The side I originally served with Chicken with Forty Cloves of Garlic was shredded sautéed zucchini with tomatoes and basil. While it’s a very good dish, in retrospect, I don’t think the Italian bent in the zucchini matched the flavors and French feel of the chicken. My goal for the vegetable served alongside this flavorful garlicky chicken was something that would play backup well while offering a bit of contrast in flavors. While any simply prepared vegetable would work nicely, I also wanted something that my guests probably hadn’t made for themselves.
I do like the shredded sautéed zucchini, so I didn’t want to completely alter my original meal plan. I love when vegetables get just a little crispy and browned, and something about shredded zucchini instead of slices makes me happy. All of the prep work for this dish can be completed a few hours before dinner, which means the vegetables just need a quick stay on a hot burner and a few turns before they’re ready to be served.
The problem is that it’s not a simple task getting something as watery as zucchini to caramelize. Just like cabbage, the best way to get water out of zucchini is to sprinkle some salt on it and set it aside in a strainer. Then squeeze the hell out of it. I made only two servings of this recently, and squeezed out almost half a cup of (vividly green) water.

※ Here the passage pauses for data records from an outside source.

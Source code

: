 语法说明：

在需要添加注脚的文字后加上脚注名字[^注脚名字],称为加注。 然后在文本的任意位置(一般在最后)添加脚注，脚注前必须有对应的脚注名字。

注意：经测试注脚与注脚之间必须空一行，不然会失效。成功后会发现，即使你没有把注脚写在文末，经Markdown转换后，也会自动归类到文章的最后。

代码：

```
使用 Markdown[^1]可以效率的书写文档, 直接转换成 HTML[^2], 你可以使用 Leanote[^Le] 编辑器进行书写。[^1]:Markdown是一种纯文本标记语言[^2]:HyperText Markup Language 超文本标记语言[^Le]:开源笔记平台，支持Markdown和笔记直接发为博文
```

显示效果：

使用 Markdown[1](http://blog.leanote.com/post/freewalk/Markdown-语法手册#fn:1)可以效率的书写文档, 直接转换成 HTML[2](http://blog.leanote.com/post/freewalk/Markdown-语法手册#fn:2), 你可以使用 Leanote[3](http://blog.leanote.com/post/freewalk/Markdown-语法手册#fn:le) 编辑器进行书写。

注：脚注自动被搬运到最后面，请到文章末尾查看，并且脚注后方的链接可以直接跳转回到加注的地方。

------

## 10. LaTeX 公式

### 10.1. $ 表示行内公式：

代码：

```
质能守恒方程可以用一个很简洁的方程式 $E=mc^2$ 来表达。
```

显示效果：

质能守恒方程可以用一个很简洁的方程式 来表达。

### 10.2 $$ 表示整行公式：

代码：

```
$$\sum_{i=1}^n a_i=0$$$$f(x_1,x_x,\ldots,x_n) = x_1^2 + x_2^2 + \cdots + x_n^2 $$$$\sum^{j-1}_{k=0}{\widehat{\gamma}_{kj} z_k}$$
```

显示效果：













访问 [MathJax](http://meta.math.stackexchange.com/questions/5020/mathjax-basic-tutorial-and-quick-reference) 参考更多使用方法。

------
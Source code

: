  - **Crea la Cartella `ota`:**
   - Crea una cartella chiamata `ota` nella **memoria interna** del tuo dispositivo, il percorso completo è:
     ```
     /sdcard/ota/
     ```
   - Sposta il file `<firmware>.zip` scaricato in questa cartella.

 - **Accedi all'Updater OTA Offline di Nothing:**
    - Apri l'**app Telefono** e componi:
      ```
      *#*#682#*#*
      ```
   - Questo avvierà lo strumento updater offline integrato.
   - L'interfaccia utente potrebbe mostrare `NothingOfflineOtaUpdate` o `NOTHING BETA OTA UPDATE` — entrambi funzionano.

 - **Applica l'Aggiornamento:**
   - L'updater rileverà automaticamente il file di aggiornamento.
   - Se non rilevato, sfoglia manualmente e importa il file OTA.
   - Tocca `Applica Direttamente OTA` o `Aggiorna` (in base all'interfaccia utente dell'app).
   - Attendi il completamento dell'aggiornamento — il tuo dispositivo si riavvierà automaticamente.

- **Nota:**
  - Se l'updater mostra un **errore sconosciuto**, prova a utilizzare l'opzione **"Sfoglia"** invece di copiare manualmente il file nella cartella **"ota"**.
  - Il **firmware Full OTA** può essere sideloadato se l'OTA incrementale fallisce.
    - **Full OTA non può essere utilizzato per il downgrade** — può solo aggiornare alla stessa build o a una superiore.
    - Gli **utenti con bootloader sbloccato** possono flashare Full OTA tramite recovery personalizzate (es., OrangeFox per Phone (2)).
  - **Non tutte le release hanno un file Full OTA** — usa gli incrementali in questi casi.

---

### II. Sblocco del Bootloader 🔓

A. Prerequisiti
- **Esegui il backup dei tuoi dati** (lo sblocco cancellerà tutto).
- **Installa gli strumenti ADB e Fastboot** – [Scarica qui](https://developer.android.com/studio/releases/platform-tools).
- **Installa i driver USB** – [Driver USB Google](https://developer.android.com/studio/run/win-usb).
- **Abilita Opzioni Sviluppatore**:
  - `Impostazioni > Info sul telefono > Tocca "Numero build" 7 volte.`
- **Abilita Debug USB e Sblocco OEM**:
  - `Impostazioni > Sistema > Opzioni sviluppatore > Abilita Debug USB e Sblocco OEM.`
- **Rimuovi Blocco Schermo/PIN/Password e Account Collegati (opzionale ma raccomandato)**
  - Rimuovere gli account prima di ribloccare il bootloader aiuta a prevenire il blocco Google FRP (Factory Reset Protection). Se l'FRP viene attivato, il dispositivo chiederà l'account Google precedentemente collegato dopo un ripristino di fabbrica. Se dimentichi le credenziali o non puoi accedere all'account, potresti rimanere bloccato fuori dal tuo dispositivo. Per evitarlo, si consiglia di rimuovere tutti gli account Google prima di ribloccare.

The original recipe makes this a bit more work than I like to put into a side dish. For one, it gives instructions for shredding the zucchini by hand. That isn’t happening; that is why I have a food processor with a shredding disk. You’re also supposed to discard the watery middle of the zucchini where the seeds are, but I disregard that too, so that I can just throw the whole vegetable through the feed tube of the food processor.
Once the zucchini are shredded and squeezed, you can mix them with your flavorings and some oil and set them aside until you’re ready to cook them. For serving with the chicken, I like to use just olive oil and minced shallots with a bit of lemon juice squeezed on at the end. It’s the perfect side dish – interesting and flavorful on its own right without overpowering the star of this show, which is the chicken.
Zucchini with Shallots and Lemon (adapted from Cooks Illustrated)
Bridget note: Five zucchini for four servings sounds like a lot, but you lose a lot of volume with the water, so it really is the right amount. I’ve added all of the oil to the zucchini mixture and added all of that to a preheated, non-oiled pan, and that works too.
5 medium zucchini (about 8 ounces each), ends trimmed
2 shallots, minced
1 tablespoon olive oil
1-2 teaspoons fresh lemon juice from 1 lemon
Ground black pepper
1. Shred zucchini with shredding disk of food processor or large holes of a box grater. Toss zucchini with 1½ teaspoons salt and place in colander set in medium bowl; let drain 5 to 10 minutes. Wrap zucchini in kitchen towel, in batches if necessary, and wring out excess moisture.
2. Place zucchini in medium bowl and break up any large clumps. Add shallots and 2 teaspoons oil to zucchini and toss to combine thoroughly.
3. Heat remaining 1 teaspoon oil in 12-inch nonstick skillet over high heat. Add zucchini mixture and spread evenly in pan with tongs; cook without stirring until bottom layer browns, about 2 minutes; stir well, breaking up any clumps with tongs, then cook until “new” bottom layer browns, about 2 minutes more. Off heat, stir in lemon juice and salt and pepper to taste. Serve immediately.
For the tomato-basil variation: Combine 3 cored, seeded and diced plum tomatoes, 1 clove of minced garlic, 1 teaspoon balsamic vinegar, 2 teaspoons extra-virgin olive oil, ¼ teaspoon salt, and 2 tablespoons chopped fresh basil leaves in small bowl and set aside. When the zucchini has finished cooking, remove it from the heat and stir in tomato mixture and salt and pepper to taste. Transfer to serving platter, sprinkle with ¼ cup finely grated Parmesan, and serve immediately, drizzling with additional olive oil, if desired.
Just about any dessert works well with this meal.
Many wines work well with this meal, but I especially like full-flavored whites such as Chardonnay, and medium-bodied reds such as Pinot Noir.